59

1.1K 97 17
                                    

Luan


— Bien sûr que je prendrais soin d'elle. Comme ma propre fille.

Ce quartier était moins calme que le précédent. La fenêtre du salon donnait sur une rue fréquemment côtoyée qui pouvait être parfois plus bruyante que la normale. La chenille géante que le feux rouge venait de créer me mit mal à l'aise. Presque comme si j'étouffais alors, je reculai, massant agressivement ma tempe.

Ce n'est que temporaire.

Je n'affectionnais pas particulièrement ce nouvel appartement. Je l'avais simplement pris faute de mieux. Il était relativement grand mais n'avait rien avoir avec l'espace que nous avions auparavant. Il possédait un balcon mais ce n'était rien comparé au jardin où Hana pouvait jouer. Avec du recul, l'entièreté de l'espace me semblait morose. De la peinture des murs au sol vernis en passant par la décoration. La touche chaleureuse manquait terriblement.

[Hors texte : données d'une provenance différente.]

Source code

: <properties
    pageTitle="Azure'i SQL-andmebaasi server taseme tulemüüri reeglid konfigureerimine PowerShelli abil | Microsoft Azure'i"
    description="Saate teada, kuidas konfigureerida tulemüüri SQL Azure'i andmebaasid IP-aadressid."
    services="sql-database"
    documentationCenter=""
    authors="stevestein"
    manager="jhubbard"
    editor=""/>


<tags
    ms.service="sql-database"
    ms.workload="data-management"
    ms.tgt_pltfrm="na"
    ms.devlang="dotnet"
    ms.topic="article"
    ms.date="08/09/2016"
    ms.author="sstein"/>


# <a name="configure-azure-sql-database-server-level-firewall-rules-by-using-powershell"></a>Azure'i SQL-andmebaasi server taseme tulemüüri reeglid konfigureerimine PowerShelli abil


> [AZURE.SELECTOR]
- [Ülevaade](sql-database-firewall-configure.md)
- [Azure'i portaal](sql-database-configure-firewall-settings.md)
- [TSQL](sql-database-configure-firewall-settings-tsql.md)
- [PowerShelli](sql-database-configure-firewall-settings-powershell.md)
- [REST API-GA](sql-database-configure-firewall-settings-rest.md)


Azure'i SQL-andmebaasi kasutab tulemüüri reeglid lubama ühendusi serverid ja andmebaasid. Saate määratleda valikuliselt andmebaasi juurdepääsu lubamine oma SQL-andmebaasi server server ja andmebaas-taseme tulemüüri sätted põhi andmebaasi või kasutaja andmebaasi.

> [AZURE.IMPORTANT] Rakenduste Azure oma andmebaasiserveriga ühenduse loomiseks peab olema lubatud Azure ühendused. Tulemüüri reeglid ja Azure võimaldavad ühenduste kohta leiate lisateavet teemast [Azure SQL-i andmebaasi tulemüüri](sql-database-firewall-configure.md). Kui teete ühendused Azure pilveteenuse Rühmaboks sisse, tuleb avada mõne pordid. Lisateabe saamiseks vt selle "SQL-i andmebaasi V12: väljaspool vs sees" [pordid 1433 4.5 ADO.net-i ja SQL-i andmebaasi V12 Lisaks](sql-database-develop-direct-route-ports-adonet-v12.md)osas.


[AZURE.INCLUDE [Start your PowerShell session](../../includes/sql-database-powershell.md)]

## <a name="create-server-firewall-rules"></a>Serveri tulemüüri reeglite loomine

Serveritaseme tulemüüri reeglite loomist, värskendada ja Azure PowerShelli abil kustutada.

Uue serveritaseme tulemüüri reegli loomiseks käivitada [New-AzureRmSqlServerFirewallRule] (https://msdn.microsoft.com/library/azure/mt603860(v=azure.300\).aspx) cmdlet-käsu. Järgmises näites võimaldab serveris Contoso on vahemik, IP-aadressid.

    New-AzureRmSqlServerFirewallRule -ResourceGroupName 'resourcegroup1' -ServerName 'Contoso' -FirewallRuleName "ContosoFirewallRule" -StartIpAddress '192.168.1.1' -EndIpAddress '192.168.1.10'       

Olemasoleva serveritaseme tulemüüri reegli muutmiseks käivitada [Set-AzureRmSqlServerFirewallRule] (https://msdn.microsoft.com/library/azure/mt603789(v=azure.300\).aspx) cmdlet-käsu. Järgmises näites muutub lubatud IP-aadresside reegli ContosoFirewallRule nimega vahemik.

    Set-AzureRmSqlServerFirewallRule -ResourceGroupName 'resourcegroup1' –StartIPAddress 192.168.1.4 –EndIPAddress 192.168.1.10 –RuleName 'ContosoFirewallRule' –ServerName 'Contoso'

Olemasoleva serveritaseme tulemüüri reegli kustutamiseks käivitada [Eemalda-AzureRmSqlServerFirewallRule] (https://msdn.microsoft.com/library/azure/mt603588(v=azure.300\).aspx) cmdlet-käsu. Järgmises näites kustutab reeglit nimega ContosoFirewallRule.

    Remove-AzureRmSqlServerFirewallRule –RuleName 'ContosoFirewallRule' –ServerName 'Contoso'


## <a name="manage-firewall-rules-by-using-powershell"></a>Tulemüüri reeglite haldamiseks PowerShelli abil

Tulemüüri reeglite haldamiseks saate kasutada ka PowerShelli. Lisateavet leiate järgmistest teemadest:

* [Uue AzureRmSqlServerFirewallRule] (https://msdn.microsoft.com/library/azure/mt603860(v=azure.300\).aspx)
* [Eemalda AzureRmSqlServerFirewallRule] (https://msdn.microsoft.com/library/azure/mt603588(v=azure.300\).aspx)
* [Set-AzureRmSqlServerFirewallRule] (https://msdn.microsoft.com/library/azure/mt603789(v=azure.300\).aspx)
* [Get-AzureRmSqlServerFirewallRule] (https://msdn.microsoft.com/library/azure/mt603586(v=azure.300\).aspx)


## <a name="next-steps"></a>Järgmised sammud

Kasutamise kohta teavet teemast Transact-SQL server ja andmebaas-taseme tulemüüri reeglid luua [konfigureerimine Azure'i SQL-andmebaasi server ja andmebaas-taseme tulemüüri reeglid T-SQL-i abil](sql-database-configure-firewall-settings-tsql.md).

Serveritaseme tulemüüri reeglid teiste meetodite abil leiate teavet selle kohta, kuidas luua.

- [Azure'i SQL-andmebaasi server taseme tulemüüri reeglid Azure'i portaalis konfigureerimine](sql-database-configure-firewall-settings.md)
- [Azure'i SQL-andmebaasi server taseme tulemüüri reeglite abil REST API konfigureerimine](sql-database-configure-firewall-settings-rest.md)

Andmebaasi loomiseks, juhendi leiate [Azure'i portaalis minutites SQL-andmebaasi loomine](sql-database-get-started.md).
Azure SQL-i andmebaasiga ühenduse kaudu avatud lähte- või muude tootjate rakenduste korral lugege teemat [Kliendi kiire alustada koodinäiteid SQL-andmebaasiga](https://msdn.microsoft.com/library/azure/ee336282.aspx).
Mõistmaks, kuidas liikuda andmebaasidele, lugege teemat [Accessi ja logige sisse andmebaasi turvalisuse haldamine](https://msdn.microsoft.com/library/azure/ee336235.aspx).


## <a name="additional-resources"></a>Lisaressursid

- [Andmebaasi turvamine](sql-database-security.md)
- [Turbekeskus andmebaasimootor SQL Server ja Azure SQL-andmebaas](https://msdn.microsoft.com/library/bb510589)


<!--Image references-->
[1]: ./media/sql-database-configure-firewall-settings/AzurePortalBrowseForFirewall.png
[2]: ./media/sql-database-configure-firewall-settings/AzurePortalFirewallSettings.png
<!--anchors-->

— Khanh, reprit la voix au téléphone, tu es un excellent père. Tu as fait ce que tu as pu.

— Et ce n'est pas assez. Crachai-je.

Je m'assis sur le canapé, frustré voire énervé. « Tu as fait ce que tu as pu. » Si ce n'était pas une preuve d'échec alors qu'est-ce que c'était ? Cette phrase m'irritait pour la simple et bonne raison qu'elle était vraie. Je ne pouvais pas faire plus. En tout cas, je ne savais pas comment m'y prendre. C'était effrayant. Tout avait basculé du jour au lendemain et aujourd'hui, je devais faire en sorte de limiter les dégâts.

— Ne sois pas trop dur avec toi-même. Ce n'est pas de ta faute et ça ne le sera jamais.

Le fin sourire qui apparut n'était pas parce que ses paroles me rassuraient mais plutôt parce qu'elles me rappelaient ma mère. C'était incroyable à quel point sa manière de parler, son accent du nord du Vietnam me la rappelait.

Pendant une large partie de ma vie, je n'avais pas eu contact avec la sœur de ma mère. À vrai dire, nous ne savions pas grand-chose de notre famille maternelle. Même après son décès, aucun d'entre eux n'avait tenté de nous joindre. Du moins, c'était ce que nous pensions. Ce n'est qu'à nos vingt ans que sa petite sœur prit contact avec nous, pour nous expliquer la raison de son absence. Sans aucune surprise, mon père avait avoir là-dedans. Pendant longtemps elle avait essayé de nous joindre sans jamais y arriver.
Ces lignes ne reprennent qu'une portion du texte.